Lloyds Banking Group, a company with 30 million customers under several brands including Lloyds Bank, Bank of Scotland, and Halifax, has put forth additional cost-saving measures to help the company weather poor economic conditions and better meet customer expectations. On top of the 9,000 jobs and 200 retail branches the bank outlined to eliminate in 2014, Lloyds decided it was necessary to trim another 3,000 jobs and 200 branches.
While most banks continue operating through an omni-channel strategy, it’s no secret that the number of consumers who walk into a brick and mortar establishment is dwindling thanks to the convenience of digital channels. According to an article in Financial Times, Lloyds indicated that bank transactions went down 15% year over year.
Cost-saving initiatives and the move towards mobile remain at the top of the list of priorities for financial services institutions.
Similarly, ING issued an update on its strategy, which focuses on the ongoing transformation of the large global financial institution. Between 2016 and 2021, the company intends to spend close to $900 million to enhance the customer experience, boost innovation, and become more efficient, all while reducing costs for years to come.
Much of ING’s plans focus on digital transformation, enabling customers to do more business via digital devices. Even though ING operates in numerous countries, it realizes that most of its customers are increasingly carrying out their banking activities on mobile devices.
In order to meet customer expectations in an environment in which low interest rates and high regulatory operating costs continue to cut into profits, ING has put forth a strategy to streamline its operations. This includes working under one value proposition, one strategy, one set of systems, one culture, and one organization.

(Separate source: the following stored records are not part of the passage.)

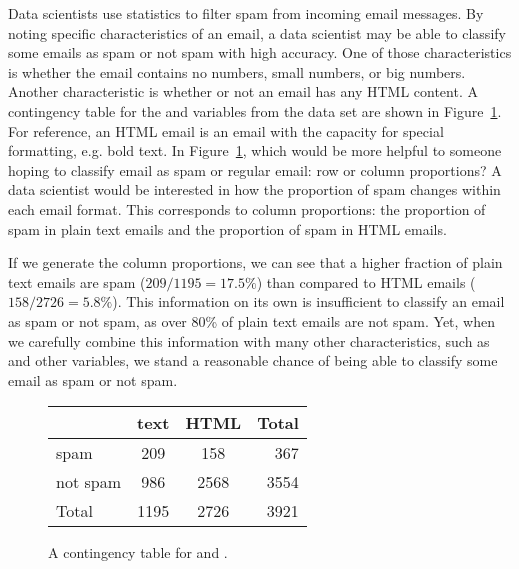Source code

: \begin{example}{
    Data scientists use statistics to filter spam from incoming
    email messages.
    By noting specific characteristics of an email,
    a data scientist may be able to classify some emails as spam
    or not spam with high accuracy.
    One of those characteristics is whether the email
    contains no numbers, small numbers, or big numbers.
    Another characteristic is whether or not an email
    has any HTML content.
    A contingency table for the  and 
    variables from the  data set are shown in
    Figure~\ref{emailSpamHTMLTableTotals}.
    For reference, an HTML email is an email with the capacity
    for special formatting, e.g. bold text.
    In Figure~\ref{emailSpamHTMLTableTotals},
    which would be more helpful to someone hoping to classify
    email as spam or regular email: row or column proportions?}
  \label{weighingRowColumnProportions}
  A data scientist would be interested in how the proportion
  of spam changes within each email format.
  This corresponds to column proportions:
  the proportion of spam in plain text emails
  and the proportion of spam in HTML emails.

  If we generate the column proportions, we can see
  that a higher fraction of plain text emails are
  spam ($209/1195 = 17.5\%$)
  than compared to HTML emails ($158/2726 = 5.8\%$).
  This information on its own is insufficient to classify
  an email as spam or not spam, as over 80\% of plain text
  emails are not spam.
  Yet, when we carefully combine this information with many
  other characteristics, such as  and other variables,
  we stand a reasonable chance of being able to classify some
  email as spam or not spam.
\end{example}

\begin{figure}[ht]
\centering
\begin{tabular}{l cc r}
  \hline
  & text & HTML & Total \\ 
  \hline
  spam & 209 & 158 & 367 \\ 
  not spam & 986 & 2568 & 3554 \\ 
  \hline
  Total & 1195 & 2726 & 3921 \\
  \hline
\end{tabular}
\caption{A contingency table for  and .}
\label{emailSpamHTMLTableTotals}
\end{figure}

The consolidation and standardization of ING’s operations, along with more emphasis placed on digital channels and the deployment of technology that will enable the company to better understand its customers and create new offerings, will ultimately help increase revenue and drive down costs. According to the company, the “Accelerating Think Forward” program will drive more than $1 billion in cost savings by 2021.
Financial services companies will continue pouring money into the development of new and better digital offerings.